[Records provided — start]

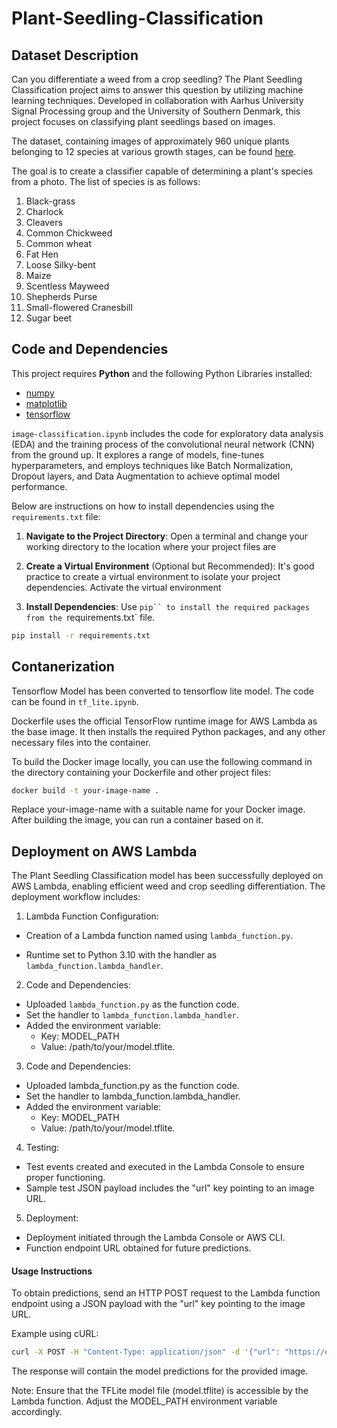 # Plant-Seedling-Classification

## Dataset Description

Can you differentiate a weed from a crop seedling? The Plant Seedling Classification project aims to answer this question by utilizing machine learning techniques. Developed in collaboration with Aarhus University Signal Processing group and the University of Southern Denmark, this project focuses on classifying plant seedlings based on images.

The dataset, containing images of approximately 960 unique plants belonging to 12 species at various growth stages, can be found [here](https://www.kaggle.com/c/plant-seedlings-classification/data).

The goal is to create a classifier capable of determining a plant's species from a photo. The list of species is as follows:

1. Black-grass
2. Charlock
3. Cleavers
4. Common Chickweed
5. Common wheat
6. Fat Hen
7. Loose Silky-bent
8. Maize
9. Scentless Mayweed
10. Shepherds Purse
11. Small-flowered Cranesbill
12. Sugar beet

## Code and Dependencies

This project requires **Python** and the following Python Libraries installed:

- [numpy](http://www.numpy.org/)
- [matplotlib](http://matplotlib.org/)
- [tensorflow](https://www.tensorflow.org/)

`image-classification.ipynb` includes the code for exploratory data analysis (EDA) and the training process of the convolutional neural network (CNN) from the ground up. It explores a range of models, fine-tunes hyperparameters, and employs techniques like Batch Normalization, Dropout layers, and Data Augmentation to achieve optimal model performance.

Below are instructions on how to install dependencies using the `requirements.txt` file:

1. **Navigate to the Project Directory**:
  Open a terminal and change your working directory to the location where your project files are

2. **Create a Virtual Environment** (Optional but Recommended): It's good practice to create a virtual environment to isolate your project dependencies. Activate the virtual environment

3. **Install Dependencies**: Use `pip`` to install the required packages from the `requirements.txt` file.

``` bash
pip install -r requirements.txt
```

## Contanerization

Tensorflow Model has been converted to tensorflow lite model. The code can be found in `tf_lite.ipynb`.

 Dockerfile uses the official TensorFlow runtime image for AWS Lambda as the base image. It then installs the required Python packages, and any other necessary files into the container.

 To build the Docker image locally, you can use the following command in the directory containing your Dockerfile and other project files:

 ``` bash
 docker build -t your-image-name .
 ```
Replace your-image-name with a suitable name for your Docker image. After building the image, you can run a container based on it.

## Deployment on AWS Lambda

The Plant Seedling Classification model has been successfully deployed on AWS Lambda, enabling efficient weed and crop seedling differentiation. The deployment workflow includes:

1. Lambda Function Configuration:

- Creation of a Lambda function named <your-function-name> using `lambda_function.py`.

- Runtime set to Python 3.10 with the handler as `lambda_function.lambda_handler`.

2. Code and Dependencies:

- Uploaded `lambda_function.py` as the function code.
- Set the handler to `lambda_function.lambda_handler`.
- Added the environment variable:
  - Key: MODEL_PATH
  - Value: /path/to/your/model.tflite.

3. Code and Dependencies:

- Uploaded lambda_function.py as the function code.
- Set the handler to lambda_function.lambda_handler.
- Added the environment variable:
    - Key: MODEL_PATH
    - Value: /path/to/your/model.tflite.

4. Testing:

- Test events created and executed in the Lambda Console to ensure proper functioning.
- Sample test JSON payload includes the "url" key pointing to an image URL.

5. Deployment:

- Deployment initiated through the Lambda Console or AWS CLI.
- Function endpoint URL obtained for future predictions.

#### Usage Instructions

To obtain predictions, send an HTTP POST request to the Lambda function endpoint using a JSON payload with the "url" key pointing to the image URL.

Example using cURL:

``` bash
curl -X POST -H "Content-Type: application/json" -d '{"url": "https://example.com/image.jpg"}' <YOUR_LAMBDA_ENDPOINT>
```
The response will contain the model predictions for the provided image.

Note: Ensure that the TFLite model file (model.tflite) is accessible by the Lambda function. Adjust the MODEL_PATH environment variable accordingly.







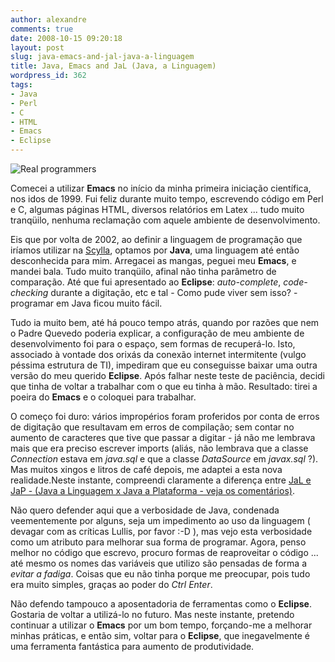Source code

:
 ```yaml
---
author: alexandre
comments: true
date: 2008-10-15 09:20:18
layout: post
slug: java-emacs-and-jal-java-a-linguagem
title: Java, Emacs and JaL (Java, a Linguagem)
wordpress_id: 362
tags:
- Java
- Perl
- C
- HTML
- Emacs
- Eclipse
---
```


![Real programmers]({{BASE_PATH}}/images/2008-10-15-java-emacs-and-jal-java-a-linguagem/real_programmers.png)

Comecei a utilizar **Emacs** no início da minha primeira iniciação científica, nos idos de 1999. Fui feliz durante muito tempo, escrevendo código em Perl e C, algumas páginas HTML, diversos relatórios em Latex ... tudo muito tranqüilo, nenhuma reclamação com aquele ambiente de desenvolvimento.

Eis que por volta de 2002, ao definir a linguagem de programação que iríamos utilizar na [Scylla](http://www.scylla.com.br), optamos por **Java**, uma linguagem até então desconhecida para mim. Arregacei as mangas, peguei meu **Emacs**, e mandei bala. Tudo muito tranqüilo, afinal não tinha parâmetro de comparação. Até que fui apresentado ao **Eclipse**: _auto-complete_, _code-checking_ durante a digitação, etc e tal - Como pude viver sem isso? - programar em Java ficou muito fácil.

Tudo ia muito bem, até há pouco tempo atrás, quando por razões que nem o Padre Quevedo poderia explicar, a configuração de meu ambiente de desenvolvimento foi para o espaço, sem formas de recuperá-lo. Isto, associado à vontade dos orixás da conexão internet intermitente (vulgo péssima estrutura de TI), impediram que eu conseguisse baixar uma outra versão do meu querido **Eclipse**. Após falhar neste teste de paciência, decidi que tinha de voltar a trabalhar com o que eu tinha à mão. Resultado: tirei a poeira do **Emacs** e o coloquei para trabalhar.

O começo foi duro: vários impropérios foram proferidos por conta de erros de digitação que resultavam em erros de compilação; sem contar no aumento de caracteres que tive que passar a digitar - já não me lembrava mais que era preciso escrever imports (aliás, não lembrava que a classe _Connection_ estava em _java.sql_ e que a classe _DataSource_ em _javax.sql_ ?). Mas muitos xingos e litros de café depois, me adaptei a esta nova realidade.Neste instante, compreendi claramente a diferença entre [JaL e JaP - (Java a Linguagem x Java a Plataforma - veja os comentários)](http://log4dev.com/2007/09/27/viva-a-diversidade/).

Não quero defender aqui que a verbosidade de Java, condenada veementemente por alguns, seja um impedimento ao uso da linguagem ( devagar com as críticas Lullis, por favor :-D ), mas vejo esta verbosidade como um atributo para melhorar sua forma de programar. Agora, penso melhor no código que escrevo, procuro formas de reaproveitar o código ... até mesmo os nomes das variáveis que utilizo são pensadas de forma a _evitar a fadiga_. Coisas que eu não tinha porque me preocupar, pois tudo era muito simples, graças ao poder do _Ctrl Enter_.

Não defendo tampouco a aposentadoria de ferramentas como o **Eclipse**. Gostaria de voltar a utilizá-lo no futuro. Mas neste instante, pretendo continuar a utilizar o **Emacs** por um bom tempo, forçando-me a melhorar minhas práticas, e então sim, voltar para o **Eclipse**, que inegavelmente é uma ferramenta fantástica para aumento de produtividade.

[Records provided — finish]

Copy the whole listing exactly, excluding the pictures in it.

 # Plant-Seedling-Classification

## Dataset Description

Can you differentiate a weed from a crop seedling? The Plant Seedling Classification project aims to answer this question by utilizing machine learning techniques. Developed in collaboration with Aarhus University Signal Processing group and the University of Southern Denmark, this project focuses on classifying plant seedlings based on images.

The dataset, containing images of approximately 960 unique plants belonging to 12 species at various growth stages, can be found [here](https://www.kaggle.com/c/plant-seedlings-classification/data).

The goal is to create a classifier capable of determining a plant's species from a photo. The list of species is as follows:

1. Black-grass
2. Charlock
3. Cleavers
4. Common Chickweed
5. Common wheat
6. Fat Hen
7. Loose Silky-bent
8. Maize
9. Scentless Mayweed
10. Shepherds Purse
11. Small-flowered Cranesbill
12. Sugar beet

## Code and Dependencies

This project requires **Python** and the following Python Libraries installed:

- [numpy](http://www.numpy.org/)
- [matplotlib](http://matplotlib.org/)
- [tensorflow](https://www.tensorflow.org/)

`image-classification.ipynb` includes the code for exploratory data analysis (EDA) and the training process of the convolutional neural network (CNN) from the ground up. It explores a range of models, fine-tunes hyperparameters, and employs techniques like Batch Normalization, Dropout layers, and Data Augmentation to achieve optimal model performance.

Below are instructions on how to install dependencies using the `requirements.txt` file:

1. **Navigate to the Project Directory**:
  Open a terminal and change your working directory to the location where your project files are

2. **Create a Virtual Environment** (Optional but Recommended): It's good practice to create a virtual environment to isolate your project dependencies. Activate the virtual environment

3. **Install Dependencies**: Use `pip`` to install the required packages from the `requirements.txt` file.

``` bash
pip install -r requirements.txt
```

## Contanerization

Tensorflow Model has been converted to tensorflow lite model. The code can be found in `tf_lite.ipynb`.

 Dockerfile uses the official TensorFlow runtime image for AWS Lambda as the base image. It then installs the required Python packages, and any other necessary files into the container.

 To build the Docker image locally, you can use the following command in the directory containing your Dockerfile and other project files:

 ``` bash
 docker build -t your-image-name .
 ```
Replace your-image-name with a suitable name for your Docker image. After building the image, you can run a container based on it.

## Deployment on AWS Lambda

The Plant Seedling Classification model has been successfully deployed on AWS Lambda, enabling efficient weed and crop seedling differentiation. The deployment workflow includes:

1. Lambda Function Configuration:

- Creation of a Lambda function named <your-function-name> using `lambda_function.py`.

- Runtime set to Python 3.10 with the handler as `lambda_function.lambda_handler`.

2. Code and Dependencies:

- Uploaded `lambda_function.py` as the function code.
- Set the handler to `lambda_function.lambda_handler`.
- Added the environment variable:
  - Key: MODEL_PATH
  - Value: /path/to/your/model.tflite.

3. Code and Dependencies:

- Uploaded lambda_function.py as the function code.
- Set the handler to lambda_function.lambda_handler.
- Added the environment variable:
    - Key: MODEL_PATH
    - Value: /path/to/your/model.tflite.

4. Testing:

- Test events created and executed in the Lambda Console to ensure proper functioning.
- Sample test JSON payload includes the "url" key pointing to an image URL.

5. Deployment:

- Deployment initiated through the Lambda Console or AWS CLI.
- Function endpoint URL obtained for future predictions.

#### Usage Instructions

To obtain predictions, send an HTTP POST request to the Lambda function endpoint using a JSON payload with the "url" key pointing to the image URL.

Example using cURL:

``` bash
curl -X POST -H "Content-Type: application/json" -d '{"url": "https://example.com/image.jpg"}' <YOUR_LAMBDA_ENDPOINT>
```
The response will contain the model predictions for the provided image.

Note: Ensure that the TFLite model file (model.tflite) is accessible by the Lambda function. Adjust the MODEL_PATH environment variable accordingly.







Source code

:
 ```yaml
---
author: alexandre
comments: true
date: 2008-10-15 09:20:18
layout: post
slug: java-emacs-and-jal-java-a-linguagem
title: Java, Emacs and JaL (Java, a Linguagem)
wordpress_id: 362
tags:
- Java
- Perl
- C
- HTML
- Emacs
- Eclipse
---
```


![Real programmers]({{BASE_PATH}}/images/2008-10-15-java-emacs-and-jal-java-a-linguagem/real_programmers.png)

Comecei a utilizar **Emacs** no início da minha primeira iniciação científica, nos idos de 1999. Fui feliz durante muito tempo, escrevendo código em Perl e C, algumas páginas HTML, diversos relatórios em Latex ... tudo muito tranqüilo, nenhuma reclamação com aquele ambiente de desenvolvimento.

Eis que por volta de 2002, ao definir a linguagem de programação que iríamos utilizar na [Scylla](http://www.scylla.com.br), optamos por **Java**, uma linguagem até então desconhecida para mim. Arregacei as mangas, peguei meu **Emacs**, e mandei bala. Tudo muito tranqüilo, afinal não tinha parâmetro de comparação. Até que fui apresentado ao **Eclipse**: _auto-complete_, _code-checking_ durante a digitação, etc e tal - Como pude viver sem isso? - programar em Java ficou muito fácil.

Tudo ia muito bem, até há pouco tempo atrás, quando por razões que nem o Padre Quevedo poderia explicar, a configuração de meu ambiente de desenvolvimento foi para o espaço, sem formas de recuperá-lo. Isto, associado à vontade dos orixás da conexão internet intermitente (vulgo péssima estrutura de TI), impediram que eu conseguisse baixar uma outra versão do meu querido **Eclipse**. Após falhar neste teste de paciência, decidi que tinha de voltar a trabalhar com o que eu tinha à mão. Resultado: tirei a poeira do **Emacs** e o coloquei para trabalhar.

O começo foi duro: vários impropérios foram proferidos por conta de erros de digitação que resultavam em erros de compilação; sem contar no aumento de caracteres que tive que passar a digitar - já não me lembrava mais que era preciso escrever imports (aliás, não lembrava que a classe _Connection_ estava em _java.sql_ e que a classe _DataSource_ em _javax.sql_ ?). Mas muitos xingos e litros de café depois, me adaptei a esta nova realidade.Neste instante, compreendi claramente a diferença entre [JaL e JaP - (Java a Linguagem x Java a Plataforma - veja os comentários)](http://log4dev.com/2007/09/27/viva-a-diversidade/).

Não quero defender aqui que a verbosidade de Java, condenada veementemente por alguns, seja um impedimento ao uso da linguagem ( devagar com as críticas Lullis, por favor :-D ), mas vejo esta verbosidade como um atributo para melhorar sua forma de programar. Agora, penso melhor no código que escrevo, procuro formas de reaproveitar o código ... até mesmo os nomes das variáveis que utilizo são pensadas de forma a _evitar a fadiga_. Coisas que eu não tinha porque me preocupar, pois tudo era muito simples, graças ao poder do _Ctrl Enter_.

Não defendo tampouco a aposentadoria de ferramentas como o **Eclipse**. Gostaria de voltar a utilizá-lo no futuro. Mas neste instante, pretendo continuar a utilizar o **Emacs** por um bom tempo, forçando-me a melhorar minhas práticas, e então sim, voltar para o **Eclipse**, que inegavelmente é uma ferramenta fantástica para aumento de produtividade.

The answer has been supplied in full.